WHAT NEEDS TO BE DONE:
Search each line below for "team", then return the lines where it appears.

Data records
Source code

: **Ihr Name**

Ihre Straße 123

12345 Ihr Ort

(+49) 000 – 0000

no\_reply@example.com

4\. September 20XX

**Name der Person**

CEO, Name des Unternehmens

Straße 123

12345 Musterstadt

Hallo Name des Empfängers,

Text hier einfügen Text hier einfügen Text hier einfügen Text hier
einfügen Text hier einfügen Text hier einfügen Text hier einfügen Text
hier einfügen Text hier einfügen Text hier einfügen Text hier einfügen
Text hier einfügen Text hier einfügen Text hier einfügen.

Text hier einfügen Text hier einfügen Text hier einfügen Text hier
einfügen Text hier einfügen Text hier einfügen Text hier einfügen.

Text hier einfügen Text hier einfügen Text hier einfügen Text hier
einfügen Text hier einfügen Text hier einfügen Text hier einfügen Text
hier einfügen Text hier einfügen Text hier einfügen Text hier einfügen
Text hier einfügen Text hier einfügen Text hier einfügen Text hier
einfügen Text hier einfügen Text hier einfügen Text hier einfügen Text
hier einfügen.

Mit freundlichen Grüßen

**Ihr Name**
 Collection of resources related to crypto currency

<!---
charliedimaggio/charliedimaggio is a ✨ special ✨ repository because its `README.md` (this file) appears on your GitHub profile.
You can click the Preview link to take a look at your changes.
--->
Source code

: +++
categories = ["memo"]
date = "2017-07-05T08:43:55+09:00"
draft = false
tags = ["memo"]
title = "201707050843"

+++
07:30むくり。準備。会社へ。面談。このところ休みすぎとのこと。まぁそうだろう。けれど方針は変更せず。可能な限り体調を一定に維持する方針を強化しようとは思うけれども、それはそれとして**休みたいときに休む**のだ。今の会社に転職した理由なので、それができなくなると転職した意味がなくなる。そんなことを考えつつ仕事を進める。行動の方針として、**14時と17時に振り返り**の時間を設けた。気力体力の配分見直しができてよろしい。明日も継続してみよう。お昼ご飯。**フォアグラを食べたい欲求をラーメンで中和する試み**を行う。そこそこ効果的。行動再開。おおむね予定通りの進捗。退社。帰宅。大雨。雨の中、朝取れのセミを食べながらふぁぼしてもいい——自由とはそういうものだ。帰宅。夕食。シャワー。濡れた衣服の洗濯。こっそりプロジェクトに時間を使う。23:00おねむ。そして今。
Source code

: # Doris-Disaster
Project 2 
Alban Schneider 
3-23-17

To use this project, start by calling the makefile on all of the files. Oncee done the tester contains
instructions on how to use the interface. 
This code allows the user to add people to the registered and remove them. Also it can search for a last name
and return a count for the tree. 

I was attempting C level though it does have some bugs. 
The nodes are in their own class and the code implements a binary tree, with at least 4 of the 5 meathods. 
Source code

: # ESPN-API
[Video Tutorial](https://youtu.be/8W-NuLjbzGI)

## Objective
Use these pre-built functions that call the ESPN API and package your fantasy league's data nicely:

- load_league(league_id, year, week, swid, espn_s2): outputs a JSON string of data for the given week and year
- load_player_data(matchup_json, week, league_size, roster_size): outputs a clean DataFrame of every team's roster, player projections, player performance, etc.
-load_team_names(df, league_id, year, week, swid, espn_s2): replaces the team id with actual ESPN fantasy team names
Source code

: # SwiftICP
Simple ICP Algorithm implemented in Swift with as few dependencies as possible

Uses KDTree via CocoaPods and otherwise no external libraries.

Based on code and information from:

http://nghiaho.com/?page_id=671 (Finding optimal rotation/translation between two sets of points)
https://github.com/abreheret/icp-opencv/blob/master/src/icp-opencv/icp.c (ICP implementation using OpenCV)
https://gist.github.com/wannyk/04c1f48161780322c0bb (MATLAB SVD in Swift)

SOLUTION:
- load_player_data(matchup_json, week, league_size, roster_size): outputs a clean DataFrame of every team's roster, player projections, player performance, etc.
-load_team_names(df, league_id, year, week, swid, espn_s2): replaces the team id with actual ESPN fantasy team names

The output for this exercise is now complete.